Inductees
C. J. Hart
C. J. Hart
Stats
Category: Drag Racing
CLASS OF: 1999
Official Nomination Bio

by Dave Wallace

Drag racing is the only sport whose creation was inspired by a bayonet. And C. J. "Pappy" Hart was there the day the Marines landed in Orange County, CA.

In the late 1940s, hot rodders gravitated to the vast California airstrips built by the military during World War II, then abandoned. Mile Square had been a Navy facility, code-named for its square mile of concrete paving. On weekends, Hart and his pals showed up with stripped-down coupes and roadsters to race across the flat, unobstructed surface. "We used to run off seven, eight abreast," he remembers, chuckling. "With that many cars running, you'd have to beat somebody!"

One Sunday morning, the racers were routed by a company of U.S. Marines with fixed bayonets. Hart's buddies went back to the street; and he went looking for another place to race. The manager of Orange County (now John Wayne) Airport offered an unused landing strip, provided that Hart pay the airport 10% of the proceeds and secure insurance. With less than $1,000, Hart, his late wife, Peggy, and two backers opened Santa Ana Drags on June 19, 1950. Admission was 50 cents, race or watch. Unknowingly, Hart was creating a major American motorsport.

"I didn't invent drag racing," he insists. "That sort of thing's been going on ever since there was cars. When I was growing up in Ohio, every stoplight, every night was a race. I'd say the racing's been going on ever since they built Model-A Fords. They couldn't keep the Model-Ts together long enough to race very far."

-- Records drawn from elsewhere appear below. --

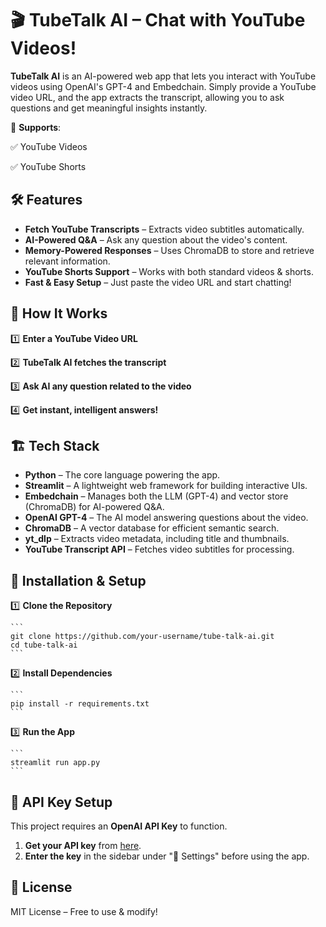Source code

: # 🎬 TubeTalk AI – Chat with YouTube Videos!

**TubeTalk AI** is an AI-powered web app that lets you interact with YouTube videos using OpenAI's GPT-4 and Embedchain. Simply provide a YouTube video URL, and the app extracts the transcript, allowing you to ask questions and get meaningful insights instantly.

🔗 **Supports**:

✅ YouTube Videos

✅ YouTube Shorts


## 🛠 Features
* **Fetch YouTube Transcripts** – Extracts video subtitles automatically.
* **AI-Powered Q&A** – Ask any question about the video's content.
* **Memory-Powered Responses** – Uses ChromaDB to store and retrieve relevant information.
* **YouTube Shorts Support** – Works with both standard videos & shorts.
* **Fast & Easy Setup** – Just paste the video URL and start chatting!


## 🚀 How It Works

1️⃣ **Enter a YouTube Video URL**

2️⃣ **TubeTalk AI fetches the transcript**

3️⃣ **Ask AI any question related to the video**

4️⃣ **Get instant, intelligent answers!**


## 🏗 Tech Stack

* **Python** – The core language powering the app.
* **Streamlit** – A lightweight web framework for building interactive UIs.
* **Embedchain** – Manages both the LLM (GPT-4) and vector store (ChromaDB) for AI-powered Q&A.
* **OpenAI GPT-4** – The AI model answering questions about the video.
* **ChromaDB** – A vector database for efficient semantic search.
* **yt_dlp** – Extracts video metadata, including title and thumbnails.
* **YouTube Transcript API** – Fetches video subtitles for processing.


## 🚀 Installation & Setup
1️⃣ **Clone the Repository**

    ```
    git clone https://github.com/your-username/tube-talk-ai.git
    cd tube-talk-ai
    ```
    
2️⃣ **Install Dependencies**

    ```
    pip install -r requirements.txt
    ```
    
3️⃣ **Run the App**

    ```
    streamlit run app.py
    ```


## 🔑 API Key Setup
This project requires an **OpenAI API Key** to function.

1. **Get your API key** from [here](https://platform.openai.com/signup).
2. **Enter the key** in the sidebar under "🔑 Settings" before using the app.


## 📜 License
MIT License – Free to use & modify!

Evolution occurred quickly at Santa Ana. Initially, any number of cars would simply accelerate from a rolling start as far as their owners dared. Thus, one of the first issues to be addressed was track length. "There was a lot of talk in those days that quarter horses were faster than cars," explains Hart, who borrowed the distance from thoroughbred racing. Because the general public could relate to quarter-mile times, Hart shrewdly calculated that adopting this distance would fuel publicity about - and acceptance of - his motorized quarter-mile. A stopwatch soon gave way to homemade electric timers.

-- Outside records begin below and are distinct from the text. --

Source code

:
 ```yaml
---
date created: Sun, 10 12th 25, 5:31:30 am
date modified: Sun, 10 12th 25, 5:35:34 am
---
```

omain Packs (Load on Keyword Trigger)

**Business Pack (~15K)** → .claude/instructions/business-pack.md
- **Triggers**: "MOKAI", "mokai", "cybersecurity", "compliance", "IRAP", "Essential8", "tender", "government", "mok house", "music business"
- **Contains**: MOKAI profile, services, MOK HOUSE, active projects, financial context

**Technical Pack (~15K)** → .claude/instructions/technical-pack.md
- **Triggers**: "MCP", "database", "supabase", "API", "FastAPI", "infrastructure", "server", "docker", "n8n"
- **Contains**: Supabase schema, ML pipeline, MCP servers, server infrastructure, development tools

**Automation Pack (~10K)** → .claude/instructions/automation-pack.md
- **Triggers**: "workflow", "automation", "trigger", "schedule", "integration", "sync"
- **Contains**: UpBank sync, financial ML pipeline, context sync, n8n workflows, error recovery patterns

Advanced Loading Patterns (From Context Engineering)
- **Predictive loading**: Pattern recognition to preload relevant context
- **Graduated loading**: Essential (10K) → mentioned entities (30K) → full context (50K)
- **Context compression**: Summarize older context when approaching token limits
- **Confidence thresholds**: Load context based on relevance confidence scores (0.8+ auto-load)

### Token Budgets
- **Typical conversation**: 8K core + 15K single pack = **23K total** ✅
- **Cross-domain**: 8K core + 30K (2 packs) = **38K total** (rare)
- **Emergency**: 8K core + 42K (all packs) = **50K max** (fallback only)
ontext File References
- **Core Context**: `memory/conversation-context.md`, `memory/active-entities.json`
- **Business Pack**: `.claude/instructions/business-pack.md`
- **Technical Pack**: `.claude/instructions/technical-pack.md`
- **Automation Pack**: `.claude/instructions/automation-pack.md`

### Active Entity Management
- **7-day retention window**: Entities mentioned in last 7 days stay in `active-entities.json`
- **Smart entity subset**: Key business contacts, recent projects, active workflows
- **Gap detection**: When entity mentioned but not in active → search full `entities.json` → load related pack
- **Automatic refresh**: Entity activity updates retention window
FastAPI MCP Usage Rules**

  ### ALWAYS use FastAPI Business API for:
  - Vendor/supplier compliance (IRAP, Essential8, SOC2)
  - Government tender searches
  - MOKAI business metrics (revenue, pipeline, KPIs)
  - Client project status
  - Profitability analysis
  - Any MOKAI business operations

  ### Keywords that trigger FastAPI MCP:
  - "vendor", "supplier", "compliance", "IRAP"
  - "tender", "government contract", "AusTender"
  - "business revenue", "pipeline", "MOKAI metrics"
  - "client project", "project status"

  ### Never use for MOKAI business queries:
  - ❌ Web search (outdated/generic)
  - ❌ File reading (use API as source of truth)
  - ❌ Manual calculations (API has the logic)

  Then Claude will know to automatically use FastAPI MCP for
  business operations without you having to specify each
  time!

Necessity was the mother of classification. At first, Pappy segregated his "stockers" according to manufacturer axle ratio, vehicle year and engine displacement. When dry-lakes racers began showing up with modified machinery, he added "hot-car" classes, along with drag racing's first cash awards. His "Dollar-A-Mile" program paid the Top Eliminator $1 for each mph in the final round.

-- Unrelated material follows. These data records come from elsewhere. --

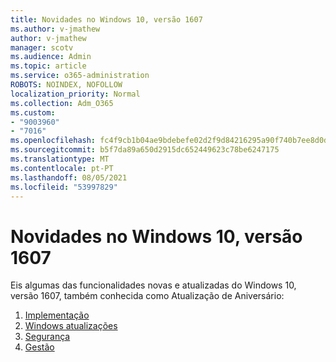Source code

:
 ```yaml
---
title: Novidades no Windows 10, versão 1607
ms.author: v-jmathew
author: v-jmathew
manager: scotv
ms.audience: Admin
ms.topic: article
ms.service: o365-administration
ROBOTS: NOINDEX, NOFOLLOW
localization_priority: Normal
ms.collection: Adm_O365
ms.custom:
- "9003960"
- "7016"
ms.openlocfilehash: fc4f9cb1b04ae9bdebefe02d2f9d84216295a90f740b7ee8d0d7e92e478f3357
ms.sourcegitcommit: b5f7da89a650d2915dc652449623c78be6247175
ms.translationtype: MT
ms.contentlocale: pt-PT
ms.lasthandoff: 08/05/2021
ms.locfileid: "53997829"
---
```

# <a name="whats-new-in-windows-10-version-1607"></a>Novidades no Windows 10, versão 1607

Eis algumas das funcionalidades novas e atualizadas do Windows 10, versão 1607, também conhecida como Atualização de Aniversário:

1. [Implementação](https://go.microsoft.com/fwlink/?linkid=2114462)
2. [Windows atualizações](https://go.microsoft.com/fwlink/?linkid=2114463)
3. [Segurança](https://go.microsoft.com/fwlink/?linkid=2114270)
4. [Gestão](https://go.microsoft.com/fwlink/?linkid=2114271)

By 1959, when Hart lost his airport least, Santa Ana had been featured in a Life magazine cover story and become the model for drag strips everywhere. Pappy eventually resurfaced as manager of the legendary Lions Drag Strip (1965-71), then served as a hands-on consultant to various race tracks and sanctioning bodies. As recently as 1998, he was touring the nation with NHRA's Safety Safari. Now 88, Cloyce J. Hart is newly retired in Lake Elsinore, CA.